• **WORK INSTRUCTIONS**
Repeat the whole listing, keeping each line as it is.

====== INPUT DATA ======

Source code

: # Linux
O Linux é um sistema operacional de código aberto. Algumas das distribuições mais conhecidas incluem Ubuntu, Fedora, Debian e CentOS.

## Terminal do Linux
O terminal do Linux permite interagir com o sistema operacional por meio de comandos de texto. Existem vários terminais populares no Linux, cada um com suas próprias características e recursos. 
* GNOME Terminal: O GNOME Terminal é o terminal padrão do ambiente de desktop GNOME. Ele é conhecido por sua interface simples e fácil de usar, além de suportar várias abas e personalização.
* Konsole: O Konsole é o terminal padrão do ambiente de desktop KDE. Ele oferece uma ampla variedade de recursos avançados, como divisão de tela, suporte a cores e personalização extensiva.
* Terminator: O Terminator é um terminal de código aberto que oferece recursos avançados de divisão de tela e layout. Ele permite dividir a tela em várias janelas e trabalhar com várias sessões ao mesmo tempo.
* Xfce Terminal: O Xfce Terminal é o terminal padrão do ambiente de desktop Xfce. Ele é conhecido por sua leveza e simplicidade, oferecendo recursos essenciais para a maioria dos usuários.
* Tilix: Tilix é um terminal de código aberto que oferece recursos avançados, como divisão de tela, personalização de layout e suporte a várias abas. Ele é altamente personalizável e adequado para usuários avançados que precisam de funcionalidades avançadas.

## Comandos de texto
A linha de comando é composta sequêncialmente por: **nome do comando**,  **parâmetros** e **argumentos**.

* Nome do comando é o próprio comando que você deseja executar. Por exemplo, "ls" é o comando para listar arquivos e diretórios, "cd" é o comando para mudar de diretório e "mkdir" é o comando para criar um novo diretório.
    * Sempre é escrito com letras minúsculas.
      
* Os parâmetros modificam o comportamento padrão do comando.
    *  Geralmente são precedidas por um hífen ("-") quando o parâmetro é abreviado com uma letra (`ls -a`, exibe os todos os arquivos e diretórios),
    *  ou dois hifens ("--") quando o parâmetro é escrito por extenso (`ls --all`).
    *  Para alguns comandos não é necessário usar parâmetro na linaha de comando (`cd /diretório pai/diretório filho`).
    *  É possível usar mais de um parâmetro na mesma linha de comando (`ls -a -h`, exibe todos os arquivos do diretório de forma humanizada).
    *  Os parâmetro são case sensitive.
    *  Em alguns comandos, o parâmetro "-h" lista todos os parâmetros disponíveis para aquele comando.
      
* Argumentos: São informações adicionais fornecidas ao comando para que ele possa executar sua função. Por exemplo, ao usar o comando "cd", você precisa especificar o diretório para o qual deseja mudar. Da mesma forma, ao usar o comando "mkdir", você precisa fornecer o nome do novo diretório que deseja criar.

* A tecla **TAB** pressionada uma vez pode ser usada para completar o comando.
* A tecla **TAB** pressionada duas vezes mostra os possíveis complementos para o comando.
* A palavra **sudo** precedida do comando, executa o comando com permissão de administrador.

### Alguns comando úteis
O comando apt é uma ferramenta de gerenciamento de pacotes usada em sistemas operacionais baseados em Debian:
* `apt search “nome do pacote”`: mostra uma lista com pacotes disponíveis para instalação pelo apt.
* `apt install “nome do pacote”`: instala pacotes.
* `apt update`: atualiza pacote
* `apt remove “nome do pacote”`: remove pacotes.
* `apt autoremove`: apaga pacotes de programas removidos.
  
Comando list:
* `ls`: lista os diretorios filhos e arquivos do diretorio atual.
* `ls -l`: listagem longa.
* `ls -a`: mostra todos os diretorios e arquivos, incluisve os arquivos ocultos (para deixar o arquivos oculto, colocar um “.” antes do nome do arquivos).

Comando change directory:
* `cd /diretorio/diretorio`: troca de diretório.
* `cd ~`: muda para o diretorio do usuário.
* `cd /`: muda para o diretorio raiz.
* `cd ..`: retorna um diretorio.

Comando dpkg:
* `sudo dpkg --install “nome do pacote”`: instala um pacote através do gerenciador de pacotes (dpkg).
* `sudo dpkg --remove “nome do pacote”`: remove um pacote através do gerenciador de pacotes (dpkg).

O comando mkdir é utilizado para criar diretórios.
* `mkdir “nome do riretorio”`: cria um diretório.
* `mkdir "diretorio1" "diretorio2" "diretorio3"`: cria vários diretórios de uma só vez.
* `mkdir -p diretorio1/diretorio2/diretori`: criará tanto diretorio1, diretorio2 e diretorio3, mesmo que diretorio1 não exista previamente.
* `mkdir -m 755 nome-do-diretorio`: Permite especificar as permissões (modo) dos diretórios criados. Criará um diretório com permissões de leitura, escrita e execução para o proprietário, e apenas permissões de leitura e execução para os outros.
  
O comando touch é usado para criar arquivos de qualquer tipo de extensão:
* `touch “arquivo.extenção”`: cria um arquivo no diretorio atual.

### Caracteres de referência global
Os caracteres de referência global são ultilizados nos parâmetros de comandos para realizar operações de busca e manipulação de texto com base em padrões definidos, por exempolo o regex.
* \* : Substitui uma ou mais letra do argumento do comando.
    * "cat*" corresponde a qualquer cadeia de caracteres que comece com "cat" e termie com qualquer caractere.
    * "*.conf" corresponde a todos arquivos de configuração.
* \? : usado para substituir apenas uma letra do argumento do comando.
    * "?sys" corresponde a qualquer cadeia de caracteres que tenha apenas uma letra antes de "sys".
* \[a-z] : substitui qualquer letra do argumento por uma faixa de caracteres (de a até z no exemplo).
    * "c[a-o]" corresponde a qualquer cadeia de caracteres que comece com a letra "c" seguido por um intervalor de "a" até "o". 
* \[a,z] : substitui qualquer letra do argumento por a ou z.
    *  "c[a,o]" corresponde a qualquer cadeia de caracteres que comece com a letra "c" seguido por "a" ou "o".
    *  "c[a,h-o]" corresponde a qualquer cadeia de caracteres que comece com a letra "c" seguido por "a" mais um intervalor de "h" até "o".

======

• **ANSWER BOX**
Source code

: # Linux
O Linux é um sistema operacional de código aberto. Algumas das distribuições mais conhecidas incluem Ubuntu, Fedora, Debian e CentOS.

## Terminal do Linux
O terminal do Linux permite interagir com o sistema operacional por meio de comandos de texto. Existem vários terminais populares no Linux, cada um com suas próprias características e recursos. 
* GNOME Terminal: O GNOME Terminal é o terminal padrão do ambiente de desktop GNOME. Ele é conhecido por sua interface simples e fácil de usar, além de suportar várias abas e personalização.
* Konsole: O Konsole é o terminal padrão do ambiente de desktop KDE. Ele oferece uma ampla variedade de recursos avançados, como divisão de tela, suporte a cores e personalização extensiva.
* Terminator: O Terminator é um terminal de código aberto que oferece recursos avançados de divisão de tela e layout. Ele permite dividir a tela em várias janelas e trabalhar com várias sessões ao mesmo tempo.
* Xfce Terminal: O Xfce Terminal é o terminal padrão do ambiente de desktop Xfce. Ele é conhecido por sua leveza e simplicidade, oferecendo recursos essenciais para a maioria dos usuários.
* Tilix: Tilix é um terminal de código aberto que oferece recursos avançados, como divisão de tela, personalização de layout e suporte a várias abas. Ele é altamente personalizável e adequado para usuários avançados que precisam de funcionalidades avançadas.

## Comandos de texto
A linha de comando é composta sequêncialmente por: **nome do comando**,  **parâmetros** e **argumentos**.

* Nome do comando é o próprio comando que você deseja executar. Por exemplo, "ls" é o comando para listar arquivos e diretórios, "cd" é o comando para mudar de diretório e "mkdir" é o comando para criar um novo diretório.
    * Sempre é escrito com letras minúsculas.
      
* Os parâmetros modificam o comportamento padrão do comando.
    *  Geralmente são precedidas por um hífen ("-") quando o parâmetro é abreviado com uma letra (`ls -a`, exibe os todos os arquivos e diretórios),
    *  ou dois hifens ("--") quando o parâmetro é escrito por extenso (`ls --all`).
    *  Para alguns comandos não é necessário usar parâmetro na linaha de comando (`cd /diretório pai/diretório filho`).
    *  É possível usar mais de um parâmetro na mesma linha de comando (`ls -a -h`, exibe todos os arquivos do diretório de forma humanizada).
    *  Os parâmetro são case sensitive.
    *  Em alguns comandos, o parâmetro "-h" lista todos os parâmetros disponíveis para aquele comando.
      
* Argumentos: São informações adicionais fornecidas ao comando para que ele possa executar sua função. Por exemplo, ao usar o comando "cd", você precisa especificar o diretório para o qual deseja mudar. Da mesma forma, ao usar o comando "mkdir", você precisa fornecer o nome do novo diretório que deseja criar.

* A tecla **TAB** pressionada uma vez pode ser usada para completar o comando.
* A tecla **TAB** pressionada duas vezes mostra os possíveis complementos para o comando.
* A palavra **sudo** precedida do comando, executa o comando com permissão de administrador.

### Alguns comando úteis
O comando apt é uma ferramenta de gerenciamento de pacotes usada em sistemas operacionais baseados em Debian:
* `apt search “nome do pacote”`: mostra uma lista com pacotes disponíveis para instalação pelo apt.
* `apt install “nome do pacote”`: instala pacotes.
* `apt update`: atualiza pacote
* `apt remove “nome do pacote”`: remove pacotes.
* `apt autoremove`: apaga pacotes de programas removidos.
  
Comando list:
* `ls`: lista os diretorios filhos e arquivos do diretorio atual.
* `ls -l`: listagem longa.
* `ls -a`: mostra todos os diretorios e arquivos, incluisve os arquivos ocultos (para deixar o arquivos oculto, colocar um “.” antes do nome do arquivos).

Comando change directory:
* `cd /diretorio/diretorio`: troca de diretório.
* `cd ~`: muda para o diretorio do usuário.
* `cd /`: muda para o diretorio raiz.
* `cd ..`: retorna um diretorio.

Comando dpkg:
* `sudo dpkg --install “nome do pacote”`: instala um pacote através do gerenciador de pacotes (dpkg).
* `sudo dpkg --remove “nome do pacote”`: remove um pacote através do gerenciador de pacotes (dpkg).

O comando mkdir é utilizado para criar diretórios.
* `mkdir “nome do riretorio”`: cria um diretório.
* `mkdir "diretorio1" "diretorio2" "diretorio3"`: cria vários diretórios de uma só vez.
* `mkdir -p diretorio1/diretorio2/diretori`: criará tanto diretorio1, diretorio2 e diretorio3, mesmo que diretorio1 não exista previamente.
* `mkdir -m 755 nome-do-diretorio`: Permite especificar as permissões (modo) dos diretórios criados. Criará um diretório com permissões de leitura, escrita e execução para o proprietário, e apenas permissões de leitura e execução para os outros.
  
O comando touch é usado para criar arquivos de qualquer tipo de extensão:
* `touch “arquivo.extenção”`: cria um arquivo no diretorio atual.

### Caracteres de referência global
Os caracteres de referência global são ultilizados nos parâmetros de comandos para realizar operações de busca e manipulação de texto com base em padrões definidos, por exempolo o regex.
* \* : Substitui uma ou mais letra do argumento do comando.
    * "cat*" corresponde a qualquer cadeia de caracteres que comece com "cat" e termie com qualquer caractere.
    * "*.conf" corresponde a todos arquivos de configuração.
* \? : usado para substituir apenas uma letra do argumento do comando.
    * "?sys" corresponde a qualquer cadeia de caracteres que tenha apenas uma letra antes de "sys".
* \[a-z] : substitui qualquer letra do argumento por uma faixa de caracteres (de a até z no exemplo).
    * "c[a-o]" corresponde a qualquer cadeia de caracteres que comece com a letra "c" seguido por um intervalor de "a" até "o". 
* \[a,z] : substitui qualquer letra do argumento por a ou z.
    *  "c[a,o]" corresponde a qualquer cadeia de caracteres que comece com a letra "c" seguido por "a" ou "o".
    *  "c[a,h-o]" corresponde a qualquer cadeia de caracteres que comece com a letra "c" seguido por "a" mais um intervalor de "h" até "o".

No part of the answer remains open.